» **TASK PROMPT**: The line with "- C) The set of users." marks the start; write out that line and all following lines through the end of the listing, exactly.

» **INPUT FOR THIS TASK**:
%%
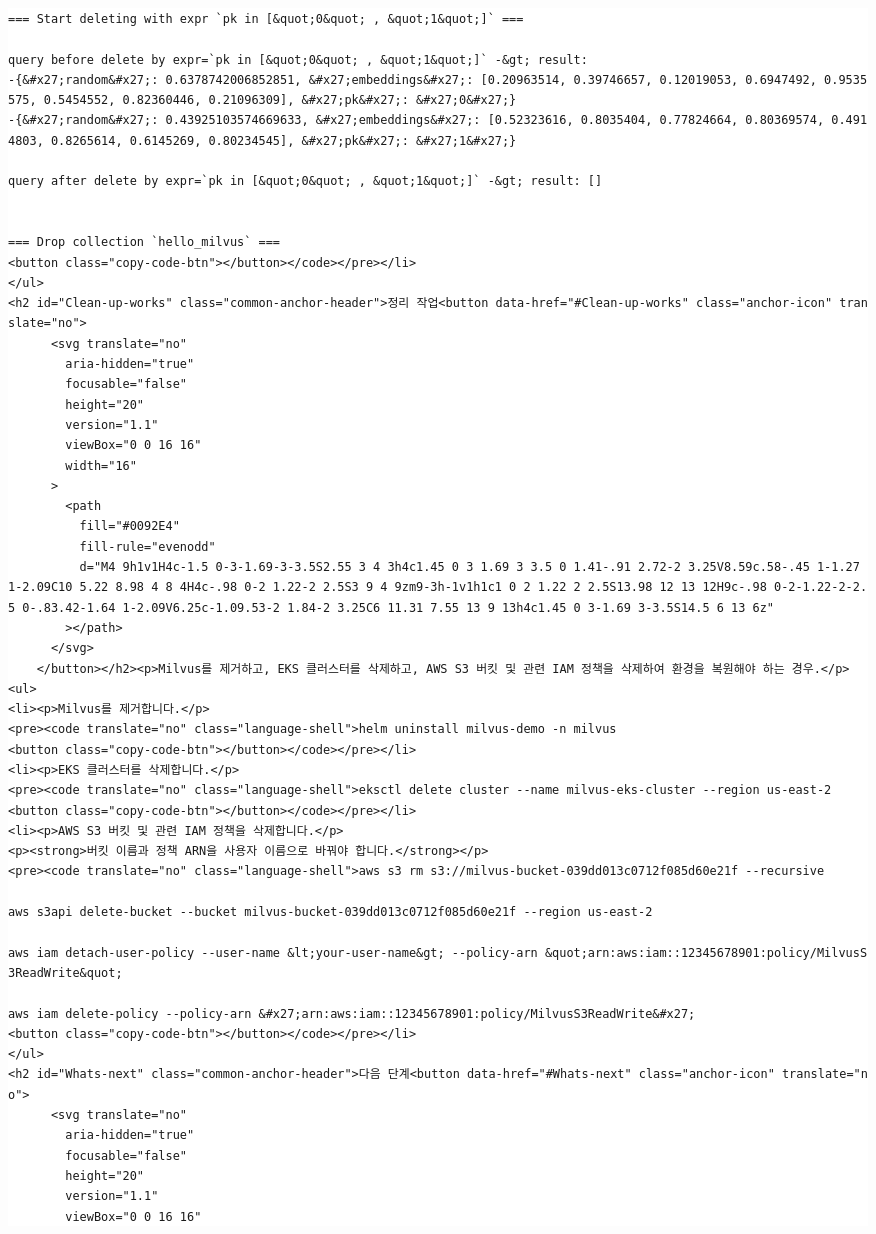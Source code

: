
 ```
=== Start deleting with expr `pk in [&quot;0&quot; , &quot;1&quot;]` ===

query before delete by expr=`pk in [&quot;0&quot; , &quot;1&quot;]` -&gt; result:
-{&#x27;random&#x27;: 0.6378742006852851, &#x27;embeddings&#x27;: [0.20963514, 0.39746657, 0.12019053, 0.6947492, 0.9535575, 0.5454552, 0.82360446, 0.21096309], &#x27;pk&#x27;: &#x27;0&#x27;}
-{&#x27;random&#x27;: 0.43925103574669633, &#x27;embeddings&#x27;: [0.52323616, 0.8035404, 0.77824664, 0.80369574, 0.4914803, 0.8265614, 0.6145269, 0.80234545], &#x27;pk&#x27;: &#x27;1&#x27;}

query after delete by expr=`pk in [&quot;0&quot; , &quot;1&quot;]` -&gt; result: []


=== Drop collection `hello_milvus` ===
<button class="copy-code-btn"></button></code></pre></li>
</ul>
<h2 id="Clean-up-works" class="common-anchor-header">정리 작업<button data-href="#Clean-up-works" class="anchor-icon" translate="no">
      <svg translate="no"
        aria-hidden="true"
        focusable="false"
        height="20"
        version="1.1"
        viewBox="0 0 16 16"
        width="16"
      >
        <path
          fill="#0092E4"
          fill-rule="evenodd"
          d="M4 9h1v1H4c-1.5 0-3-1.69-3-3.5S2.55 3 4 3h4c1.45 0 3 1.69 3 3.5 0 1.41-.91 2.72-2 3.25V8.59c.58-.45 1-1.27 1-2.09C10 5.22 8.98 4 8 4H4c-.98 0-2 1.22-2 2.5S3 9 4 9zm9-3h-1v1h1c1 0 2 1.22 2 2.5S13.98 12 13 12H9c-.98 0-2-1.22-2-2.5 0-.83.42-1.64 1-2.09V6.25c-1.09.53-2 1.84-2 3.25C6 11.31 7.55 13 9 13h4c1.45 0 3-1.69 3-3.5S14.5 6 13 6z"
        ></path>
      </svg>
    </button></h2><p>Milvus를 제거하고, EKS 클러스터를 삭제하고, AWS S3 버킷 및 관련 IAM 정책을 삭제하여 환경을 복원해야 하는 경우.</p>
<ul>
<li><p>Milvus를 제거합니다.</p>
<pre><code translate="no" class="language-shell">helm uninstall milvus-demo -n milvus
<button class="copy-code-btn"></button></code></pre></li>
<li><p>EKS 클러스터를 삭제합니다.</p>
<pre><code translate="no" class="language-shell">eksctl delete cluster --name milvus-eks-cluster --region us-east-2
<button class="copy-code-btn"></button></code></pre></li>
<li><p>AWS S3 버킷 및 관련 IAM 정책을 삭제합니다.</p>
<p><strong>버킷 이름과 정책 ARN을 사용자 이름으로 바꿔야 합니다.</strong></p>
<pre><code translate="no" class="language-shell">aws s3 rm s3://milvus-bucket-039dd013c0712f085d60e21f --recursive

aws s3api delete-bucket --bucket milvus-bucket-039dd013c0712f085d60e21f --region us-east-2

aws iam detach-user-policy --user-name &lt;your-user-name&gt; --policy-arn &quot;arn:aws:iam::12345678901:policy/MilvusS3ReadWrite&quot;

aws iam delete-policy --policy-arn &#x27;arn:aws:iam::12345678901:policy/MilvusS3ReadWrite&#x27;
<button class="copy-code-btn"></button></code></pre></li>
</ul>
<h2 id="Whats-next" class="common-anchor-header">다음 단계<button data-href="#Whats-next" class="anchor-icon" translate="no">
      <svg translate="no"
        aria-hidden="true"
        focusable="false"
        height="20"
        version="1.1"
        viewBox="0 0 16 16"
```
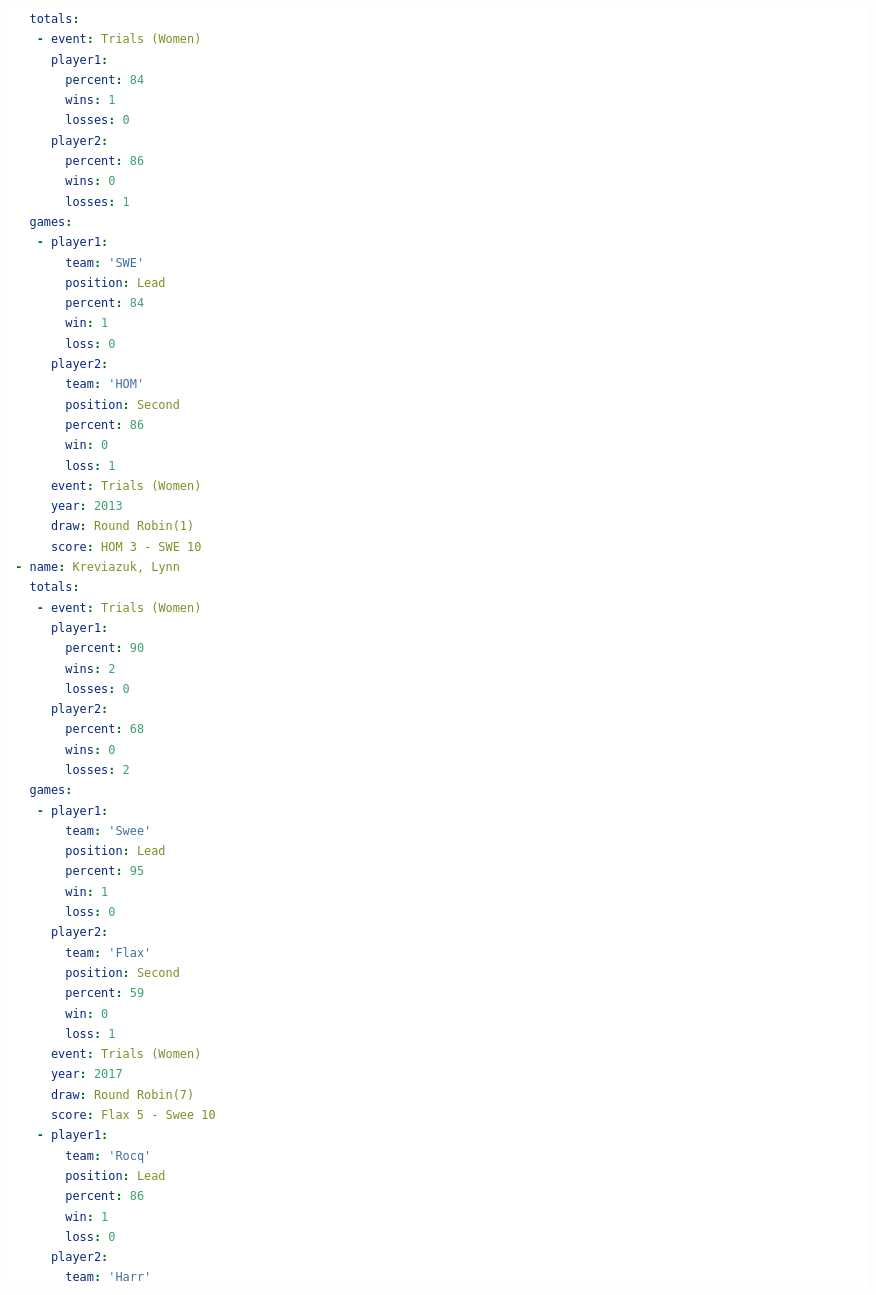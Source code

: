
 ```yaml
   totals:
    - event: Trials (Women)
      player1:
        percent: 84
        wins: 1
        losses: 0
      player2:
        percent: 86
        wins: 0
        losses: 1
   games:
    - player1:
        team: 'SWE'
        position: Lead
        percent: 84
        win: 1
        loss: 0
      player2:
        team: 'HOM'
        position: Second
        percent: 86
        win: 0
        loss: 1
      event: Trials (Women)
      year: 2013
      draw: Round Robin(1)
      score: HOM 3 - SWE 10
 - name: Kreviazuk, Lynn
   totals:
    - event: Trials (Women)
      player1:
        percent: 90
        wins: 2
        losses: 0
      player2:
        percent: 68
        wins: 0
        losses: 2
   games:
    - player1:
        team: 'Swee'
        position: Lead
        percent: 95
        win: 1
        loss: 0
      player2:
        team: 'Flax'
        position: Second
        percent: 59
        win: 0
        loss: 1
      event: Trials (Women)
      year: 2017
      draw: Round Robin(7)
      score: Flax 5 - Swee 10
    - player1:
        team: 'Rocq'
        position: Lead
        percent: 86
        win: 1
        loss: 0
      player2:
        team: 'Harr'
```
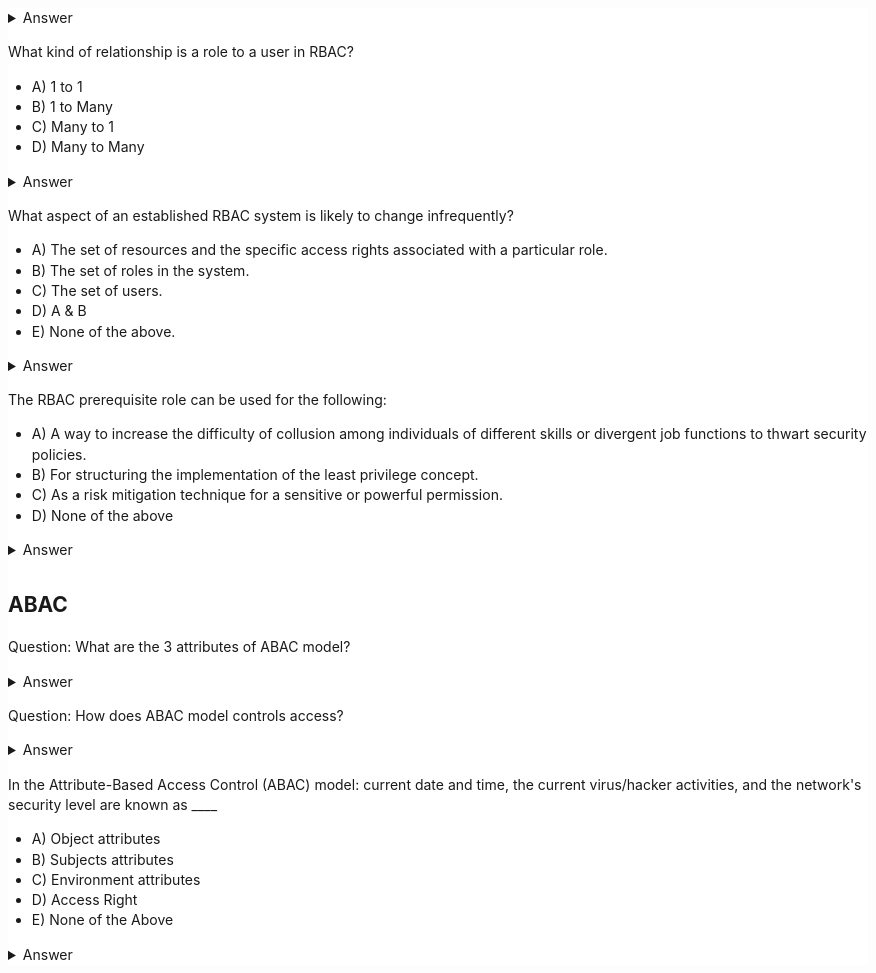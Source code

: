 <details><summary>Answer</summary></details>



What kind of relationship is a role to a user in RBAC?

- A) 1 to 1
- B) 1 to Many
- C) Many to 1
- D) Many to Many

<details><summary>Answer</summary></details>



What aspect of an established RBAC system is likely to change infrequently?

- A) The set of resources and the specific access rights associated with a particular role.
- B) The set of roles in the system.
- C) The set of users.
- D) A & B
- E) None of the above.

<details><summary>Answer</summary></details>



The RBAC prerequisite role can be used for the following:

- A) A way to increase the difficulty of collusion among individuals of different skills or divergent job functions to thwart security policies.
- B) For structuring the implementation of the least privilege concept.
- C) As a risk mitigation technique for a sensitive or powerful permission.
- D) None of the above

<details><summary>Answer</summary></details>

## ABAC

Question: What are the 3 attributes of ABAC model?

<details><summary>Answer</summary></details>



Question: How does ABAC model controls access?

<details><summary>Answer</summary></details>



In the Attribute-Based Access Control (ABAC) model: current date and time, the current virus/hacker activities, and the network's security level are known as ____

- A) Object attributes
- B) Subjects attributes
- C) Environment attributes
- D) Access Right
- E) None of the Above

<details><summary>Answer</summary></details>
%%
» **RESPONSE AREA**:
- C) The set of users.
- D) A & B
- E) None of the above.

<details><summary>Answer</summary></details>



The RBAC prerequisite role can be used for the following:

- A) A way to increase the difficulty of collusion among individuals of different skills or divergent job functions to thwart security policies.
- B) For structuring the implementation of the least privilege concept.
- C) As a risk mitigation technique for a sensitive or powerful permission.
- D) None of the above

<details><summary>Answer</summary></details>

## ABAC

Question: What are the 3 attributes of ABAC model?

<details><summary>Answer</summary></details>



Question: How does ABAC model controls access?

<details><summary>Answer</summary></details>



In the Attribute-Based Access Control (ABAC) model: current date and time, the current virus/hacker activities, and the network's security level are known as ____

- A) Object attributes
- B) Subjects attributes
- C) Environment attributes
- D) Access Right
- E) None of the Above

<details><summary>Answer</summary></details>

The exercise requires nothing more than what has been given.